→ **TASK ITEM**: Every line below that mentions the word "unitats" should be copied out.

^^^^^^^^

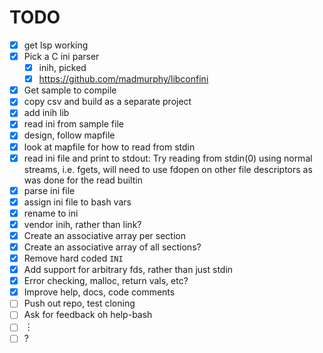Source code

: # TODO

-   [x] get lsp working
-   [x] Pick a C ini parser
    -   [x] inih, picked
    -   [x] <https://github.com/madmurphy/libconfini>
-   [x] Get sample to compile
-   [x] copy csv and build as a separate project
-   [x] add inih lib
-   [x] read ini from sample file
-   [x] design, follow mapfile
-   [x] look at mapfile for how to read from stdin
-   [x] read ini file and print to stdout: Try reading from stdin(0)
    using normal streams, i.e. fgets, will need to use fdopen on other
    file descriptors as was done for the read builtin
-   [x] parse ini file
-   [x] assign ini file to bash vars
-   [x] rename to ini
-   [x] vendor inih, rather than link?
-   [x] Create an associative array per section
-   [x] Create an associative array of all sections?
-   [x] Remove hard coded `INI`
-   [x] Add support for arbitrary fds, rather than just stdin
-   [x] Error checking, malloc, return vals, etc?
-   [x] Improve help, docs, code comments
-   [ ] Push out repo, test cloning
-   [ ] Ask for feedback oh help-bash
-   [ ] ︙
-   [ ] ?
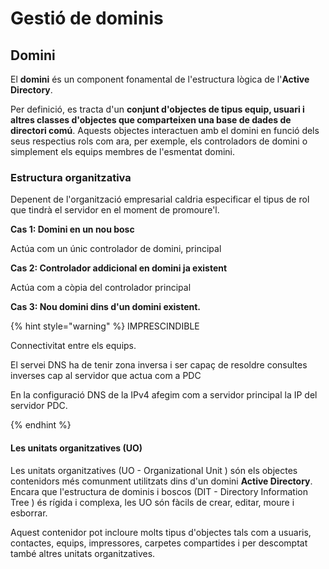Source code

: # Gestió de dominis

## Domini

El **domini** és un component fonamental de l'estructura lògica de l'**Active Directory**.&#x20;

Per definició, es tracta d'un **conjunt d'objectes de tipus equip, usuari i altres classes d'objectes que comparteixen una base de dades de directori comú**. Aquests objectes interactuen amb el domini en funció dels seus respectius rols com ara, per exemple, els controladors de domini o simplement els equips membres de l'esmentat domini.

### Estructura organitzativa

Depenent de l'organització empresarial caldria especificar el tipus de rol que tindrà el servidor en el moment de promoure'l.

**Cas 1: Domini en un nou bosc**

Actúa com un únic controlador de domini, principal

**Cas 2: Controlador addicional en domini ja existent**

Actúa com a còpia del controlador principal

**Cas 3: Nou domini dins d'un domini existent.**

{% hint style="warning" %}
IMPRESCINDIBLE

Connectivitat entre els equips.

El servei DNS ha de tenir zona inversa i ser capaç de resoldre consultes inverses cap al servidor que actua com a PDC

En la configuració DNS de la IPv4 afegim com a servidor principal la IP del servidor PDC.


{% endhint %}

#### Les unitats organitzatives (UO)

Les unitats organitzatives (UO - Organizational Unit ) són els objectes contenidors més comunment utilitzats dins d'un domini **Active Directory**.  Encara que l'estructura de dominis i boscos (DIT - Directory Information Tree ) és rígida i complexa, les UO són fàcils de crear, editar, moure i esborrar.

Aquest contenidor pot incloure molts tipus d'objectes tals com a usuaris, contactes, equips, impressores, carpetes compartides i per descomptat també altres unitats organitzatives.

^^^^^^^^

→ **THE ANSWER**:
#### Les unitats organitzatives (UO)
Les unitats organitzatives (UO - Organizational Unit ) són els objectes contenidors més comunment utilitzats dins d'un domini **Active Directory**.  Encara que l'estructura de dominis i boscos (DIT - Directory Information Tree ) és rígida i complexa, les UO són fàcils de crear, editar, moure i esborrar.
Aquest contenidor pot incloure molts tipus d'objectes tals com a usuaris, contactes, equips, impressores, carpetes compartides i per descomptat també altres unitats organitzatives.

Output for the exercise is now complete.